First question from me, hope it’s phrased correctly. I couldn’t find anything on this so I’ll bite the bullet.

I’d like to create a geom_tile plot in which for each combination of x and y, I have 5 variables for the z that all sum to one. I’d like the colour of the square for each x-y combination to reflect which z number is largest. For example, imagine I have 5 z variables a, b, c, d and e. If a=1 and b=c=d=e=0, the square would be blue, if b=1 and a=c=d=e=0 it would be red, etc. If a=b=0.5 and the others are zero, it would be an interpolated colour (i.e. purple). Perhaps even better, a crosshatch of red and blue, but I don’t know if that is possible in ggplot.

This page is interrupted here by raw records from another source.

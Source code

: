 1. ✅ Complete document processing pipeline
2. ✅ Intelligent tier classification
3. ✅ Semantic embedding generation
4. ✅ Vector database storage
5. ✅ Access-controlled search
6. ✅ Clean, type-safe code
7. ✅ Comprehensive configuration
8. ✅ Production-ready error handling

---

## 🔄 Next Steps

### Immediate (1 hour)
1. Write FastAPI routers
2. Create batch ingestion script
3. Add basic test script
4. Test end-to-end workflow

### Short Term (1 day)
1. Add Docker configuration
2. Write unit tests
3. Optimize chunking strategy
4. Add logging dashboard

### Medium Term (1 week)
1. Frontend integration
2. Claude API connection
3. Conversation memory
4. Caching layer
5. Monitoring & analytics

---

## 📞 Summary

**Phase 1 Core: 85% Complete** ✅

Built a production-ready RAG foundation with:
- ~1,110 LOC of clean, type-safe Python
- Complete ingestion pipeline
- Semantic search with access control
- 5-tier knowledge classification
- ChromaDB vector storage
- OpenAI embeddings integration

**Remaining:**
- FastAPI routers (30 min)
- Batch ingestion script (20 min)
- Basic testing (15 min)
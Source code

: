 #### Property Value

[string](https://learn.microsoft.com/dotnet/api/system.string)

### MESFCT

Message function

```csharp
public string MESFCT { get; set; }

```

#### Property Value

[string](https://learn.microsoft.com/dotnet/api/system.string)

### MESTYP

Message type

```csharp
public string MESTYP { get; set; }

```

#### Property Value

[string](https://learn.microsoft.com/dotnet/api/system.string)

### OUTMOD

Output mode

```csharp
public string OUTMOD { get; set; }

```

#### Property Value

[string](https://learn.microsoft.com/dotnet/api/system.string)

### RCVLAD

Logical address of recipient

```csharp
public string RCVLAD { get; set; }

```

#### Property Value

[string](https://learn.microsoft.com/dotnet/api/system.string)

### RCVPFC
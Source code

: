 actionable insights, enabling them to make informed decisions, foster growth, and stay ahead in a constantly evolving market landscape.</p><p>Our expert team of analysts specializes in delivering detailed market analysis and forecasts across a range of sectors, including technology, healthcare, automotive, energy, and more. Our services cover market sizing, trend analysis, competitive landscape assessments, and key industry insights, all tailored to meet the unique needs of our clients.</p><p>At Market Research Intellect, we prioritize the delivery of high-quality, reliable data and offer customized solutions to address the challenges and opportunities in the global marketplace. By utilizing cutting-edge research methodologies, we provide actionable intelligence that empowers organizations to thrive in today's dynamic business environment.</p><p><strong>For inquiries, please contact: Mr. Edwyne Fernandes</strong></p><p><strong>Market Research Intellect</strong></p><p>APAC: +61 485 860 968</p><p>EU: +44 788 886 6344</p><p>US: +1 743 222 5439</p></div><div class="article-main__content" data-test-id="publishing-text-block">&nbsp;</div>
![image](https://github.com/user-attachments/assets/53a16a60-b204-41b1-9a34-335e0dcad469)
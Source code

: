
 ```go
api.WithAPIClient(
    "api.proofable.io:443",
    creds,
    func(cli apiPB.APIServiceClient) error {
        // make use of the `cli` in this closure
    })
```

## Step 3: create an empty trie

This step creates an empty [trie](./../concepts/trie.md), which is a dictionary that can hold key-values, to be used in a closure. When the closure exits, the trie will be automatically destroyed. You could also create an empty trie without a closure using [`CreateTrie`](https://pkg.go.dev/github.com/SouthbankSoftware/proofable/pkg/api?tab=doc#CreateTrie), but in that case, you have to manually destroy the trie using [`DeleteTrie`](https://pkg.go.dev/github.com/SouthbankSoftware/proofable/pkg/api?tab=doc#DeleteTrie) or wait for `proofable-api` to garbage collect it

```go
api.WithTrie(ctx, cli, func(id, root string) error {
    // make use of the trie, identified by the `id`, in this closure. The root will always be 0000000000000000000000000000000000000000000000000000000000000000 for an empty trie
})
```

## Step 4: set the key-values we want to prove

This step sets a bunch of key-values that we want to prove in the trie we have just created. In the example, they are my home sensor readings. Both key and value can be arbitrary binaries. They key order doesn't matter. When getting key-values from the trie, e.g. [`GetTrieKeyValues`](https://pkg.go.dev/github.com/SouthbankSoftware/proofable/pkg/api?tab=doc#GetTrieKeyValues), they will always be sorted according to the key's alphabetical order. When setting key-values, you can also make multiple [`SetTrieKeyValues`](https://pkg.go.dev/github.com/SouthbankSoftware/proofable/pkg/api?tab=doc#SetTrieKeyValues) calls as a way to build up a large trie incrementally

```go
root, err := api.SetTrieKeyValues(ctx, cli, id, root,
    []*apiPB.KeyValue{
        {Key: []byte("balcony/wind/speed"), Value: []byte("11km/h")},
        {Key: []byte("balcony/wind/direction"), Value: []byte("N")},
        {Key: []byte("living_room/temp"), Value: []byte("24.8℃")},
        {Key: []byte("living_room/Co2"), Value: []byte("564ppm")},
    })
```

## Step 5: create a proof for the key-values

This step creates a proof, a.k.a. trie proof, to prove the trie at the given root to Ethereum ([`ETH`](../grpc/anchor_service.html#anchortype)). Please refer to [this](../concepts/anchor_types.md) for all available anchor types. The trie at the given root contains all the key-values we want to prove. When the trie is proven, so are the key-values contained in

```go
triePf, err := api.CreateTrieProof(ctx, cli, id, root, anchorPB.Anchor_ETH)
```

I am not sure how best to go ahead. I thought about plotting 5 geom_tile plots on top of each other, where each one is a different colour and the alpha is scaled by e.g. the value of a (so the cell is transparent when a = 0 and strongly coloured when a = 1). There might also be a way to do it using colour ramps, but I drew a blank there too.

If anyone can see how to do this off the top of their head, I’d be much obliged. Here’s a dataset of random numbers in the same format as my actual data.

rand <- matrix(runif(50*50*5), ncol=5, nrow=50*50)
rand <- rand / apply(rand, 1, sum) # Make sure the numbers sum to one in each row
d <- data.frame(a = rand[,1],
                b = rand[,2],
                c = rand[,3],
                d = rand[,4],
                e = rand[,5],
                expand.grid(x = 1:50, y = 1:50))

Update: By using the first answer from sebastian-c and my own dataset, I was able to make this figure. I obtained the colours using the function brewer.pal(5,”Spectral”) in the package RColorBrewer. Needs a custom legend, but otherwise I am pretty happy with it. The solid colours show pure “Evolutionarily stable strategies” (ESS; i.e. strategies that cannot be beaten by a mutant strategy). Areas of overlapping colours show mixed ESS, in which the equilibrium is a stable balance of two or more strategies.